Tablet Weaving for the Absolute Beginner – Birka 6

I also enjoyed this very simply blog by Shelagh Lewins with step by step pictures of the loom set up.

Tablet Weaving: Getting Started

Process¶

My goal this week was to make a inkle loom and try my hand at weaving - to see if I could understand it better. I was also hoping, that after understading the basics, I might be able to automate it in some way to make the process quicker.

As it happened, someone at the lab had started a prototype of an inkle loom. I just needed to secure the tension peg. We didn't have the right screw to do this, but I found a wood dowel and bolts that served the purpose. So I was able to take a loom home that night to test it.

I made my card patterns on AutoCad and cut them out of acrylic on the laser cutter.

Based on Shelagh Lewin's blog above, I made them 2.5" square with filleted edges.

I threaded it as a card loom by watching Elewys of Finchingefeld tutorial.

Here are some tips I learned by going through the motions

1. String up your first thread and leave a long tail at the end. You are going to tie a knot and you need this extra string to do this comfortably to control the tension.

2. Now unthread your string and used it as a gage. Leave this one string aside as a reference in case you need to cut more later.

3. S threading is when you thread the card from left to right. Z threading is when you thread right to left (Elewys also explains it really well in her tutorial)

This is a example of a classic pattern ( being strung up by Elewys)

In this pattern there are 13 cards.
Each card has 4 holes, A,B,C,D.
The pattern shows if the cards will be s threaded or Z threaded.
The colour on the square connotes what colour goes in which hole.

To get familiar with the process I just wanted to invent my own quick pattern - to see if it would work the way I was expecting.
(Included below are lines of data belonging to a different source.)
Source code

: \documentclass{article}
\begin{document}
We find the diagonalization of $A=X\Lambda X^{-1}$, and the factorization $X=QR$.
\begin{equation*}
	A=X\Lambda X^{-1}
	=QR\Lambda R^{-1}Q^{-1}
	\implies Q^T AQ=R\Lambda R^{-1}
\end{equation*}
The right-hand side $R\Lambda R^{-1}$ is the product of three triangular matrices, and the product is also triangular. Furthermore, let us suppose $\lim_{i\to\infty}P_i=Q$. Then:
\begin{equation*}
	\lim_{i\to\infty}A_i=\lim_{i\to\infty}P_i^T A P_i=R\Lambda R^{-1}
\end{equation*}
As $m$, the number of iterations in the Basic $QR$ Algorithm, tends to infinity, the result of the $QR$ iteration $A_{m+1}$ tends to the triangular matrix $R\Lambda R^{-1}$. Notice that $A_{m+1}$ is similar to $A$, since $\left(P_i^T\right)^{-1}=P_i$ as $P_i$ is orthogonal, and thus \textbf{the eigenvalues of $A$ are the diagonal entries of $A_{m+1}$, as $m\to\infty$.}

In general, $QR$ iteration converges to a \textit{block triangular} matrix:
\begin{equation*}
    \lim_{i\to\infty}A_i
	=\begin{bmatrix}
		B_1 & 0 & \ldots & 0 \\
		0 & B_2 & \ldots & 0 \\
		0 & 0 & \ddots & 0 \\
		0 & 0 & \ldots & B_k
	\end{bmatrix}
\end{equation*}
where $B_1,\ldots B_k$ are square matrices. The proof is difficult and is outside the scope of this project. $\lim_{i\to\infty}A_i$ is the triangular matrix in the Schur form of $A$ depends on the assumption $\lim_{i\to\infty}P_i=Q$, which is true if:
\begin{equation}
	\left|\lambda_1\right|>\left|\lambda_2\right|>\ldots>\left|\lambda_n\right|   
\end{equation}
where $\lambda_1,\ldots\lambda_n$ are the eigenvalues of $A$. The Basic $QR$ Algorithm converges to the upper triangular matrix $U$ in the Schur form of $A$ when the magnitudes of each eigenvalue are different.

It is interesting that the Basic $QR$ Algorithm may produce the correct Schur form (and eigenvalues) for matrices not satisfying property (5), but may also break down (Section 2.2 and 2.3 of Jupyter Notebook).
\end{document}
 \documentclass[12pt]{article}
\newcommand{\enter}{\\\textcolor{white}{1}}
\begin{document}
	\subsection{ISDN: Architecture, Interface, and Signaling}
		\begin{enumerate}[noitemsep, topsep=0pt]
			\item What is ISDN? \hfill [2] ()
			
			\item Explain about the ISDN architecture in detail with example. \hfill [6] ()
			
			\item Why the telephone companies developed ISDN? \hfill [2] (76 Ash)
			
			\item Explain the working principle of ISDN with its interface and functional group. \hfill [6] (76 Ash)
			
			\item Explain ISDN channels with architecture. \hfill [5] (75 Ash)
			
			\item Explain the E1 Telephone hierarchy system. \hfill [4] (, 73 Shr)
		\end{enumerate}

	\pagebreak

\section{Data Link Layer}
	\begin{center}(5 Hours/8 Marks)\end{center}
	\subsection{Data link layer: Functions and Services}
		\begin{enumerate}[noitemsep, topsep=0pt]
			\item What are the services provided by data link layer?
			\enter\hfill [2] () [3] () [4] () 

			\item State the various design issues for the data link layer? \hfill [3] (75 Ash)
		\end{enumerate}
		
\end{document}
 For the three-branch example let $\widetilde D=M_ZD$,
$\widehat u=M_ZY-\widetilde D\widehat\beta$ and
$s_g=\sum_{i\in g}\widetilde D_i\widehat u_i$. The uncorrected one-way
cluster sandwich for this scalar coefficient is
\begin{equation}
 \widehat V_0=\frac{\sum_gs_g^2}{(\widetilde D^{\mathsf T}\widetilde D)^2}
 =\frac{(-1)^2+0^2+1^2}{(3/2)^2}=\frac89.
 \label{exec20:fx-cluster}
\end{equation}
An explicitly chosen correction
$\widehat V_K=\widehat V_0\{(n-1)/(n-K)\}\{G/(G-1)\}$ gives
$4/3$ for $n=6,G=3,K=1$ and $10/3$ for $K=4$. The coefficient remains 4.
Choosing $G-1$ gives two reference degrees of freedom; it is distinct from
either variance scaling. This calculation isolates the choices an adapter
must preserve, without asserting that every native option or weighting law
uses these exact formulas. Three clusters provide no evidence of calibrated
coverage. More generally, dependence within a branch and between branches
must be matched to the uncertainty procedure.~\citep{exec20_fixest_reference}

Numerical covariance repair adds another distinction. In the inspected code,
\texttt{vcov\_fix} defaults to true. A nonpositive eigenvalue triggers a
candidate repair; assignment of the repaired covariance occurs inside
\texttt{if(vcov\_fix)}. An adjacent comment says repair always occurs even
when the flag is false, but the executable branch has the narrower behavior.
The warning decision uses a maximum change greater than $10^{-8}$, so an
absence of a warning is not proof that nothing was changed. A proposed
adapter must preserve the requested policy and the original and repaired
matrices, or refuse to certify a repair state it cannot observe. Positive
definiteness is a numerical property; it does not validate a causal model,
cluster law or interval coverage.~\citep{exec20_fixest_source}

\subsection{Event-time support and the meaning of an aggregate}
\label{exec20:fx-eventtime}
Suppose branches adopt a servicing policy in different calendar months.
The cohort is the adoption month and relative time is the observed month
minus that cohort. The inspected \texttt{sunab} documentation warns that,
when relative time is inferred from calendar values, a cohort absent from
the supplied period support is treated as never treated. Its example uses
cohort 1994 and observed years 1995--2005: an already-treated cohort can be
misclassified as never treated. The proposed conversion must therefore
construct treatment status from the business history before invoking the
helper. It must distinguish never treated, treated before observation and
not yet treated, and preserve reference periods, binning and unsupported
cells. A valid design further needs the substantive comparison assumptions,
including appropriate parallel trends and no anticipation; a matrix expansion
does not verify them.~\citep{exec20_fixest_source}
So I made up this pattern:

After threading for a long time I realized I needed to simplify for my first test. So instead of using all 11 cards, I used six and moved to the second drawing on the right, (minus the red stripes in the middle)
Then I figured out how many threads I needed in each colour.
I cut all the rest of my strings based on my initial string size, as mentioned above.

For the white string I had to cut quite a few (24) so I was moving quickly. It's important to check every so often that your length isn't getting drastically thrown off from the original thread.

It wasn't a huge deal because my string was getting longer not shorter, but still good not to waste thread.
To tie off the threads the knot I used was called a surgeons knot. It's fairly easy to untie if you make a mistake.

This was the result:

I have so much respect for weavers because this art takes some real concentration!

By this point I really wanted to automate the process somehow to make it a little more fun for me.

So I decided to create some kind of a gear system. Annie helped me think this through.

I was also inspired by this little contraption in the lab:

The bottom gold gear, as seen in the video, would represent my cards (only without a bar in the middle). The top gear would have a lip for an elastic to sit. Each card would have its own top and bottom gear. When I cranked the handle, in theory the elastic would work like a gear belt.

Annie helped me print circular cards and a crank.

I modified the existing peg holder using rhino. The gear/ pulley tab needed to shift further foward.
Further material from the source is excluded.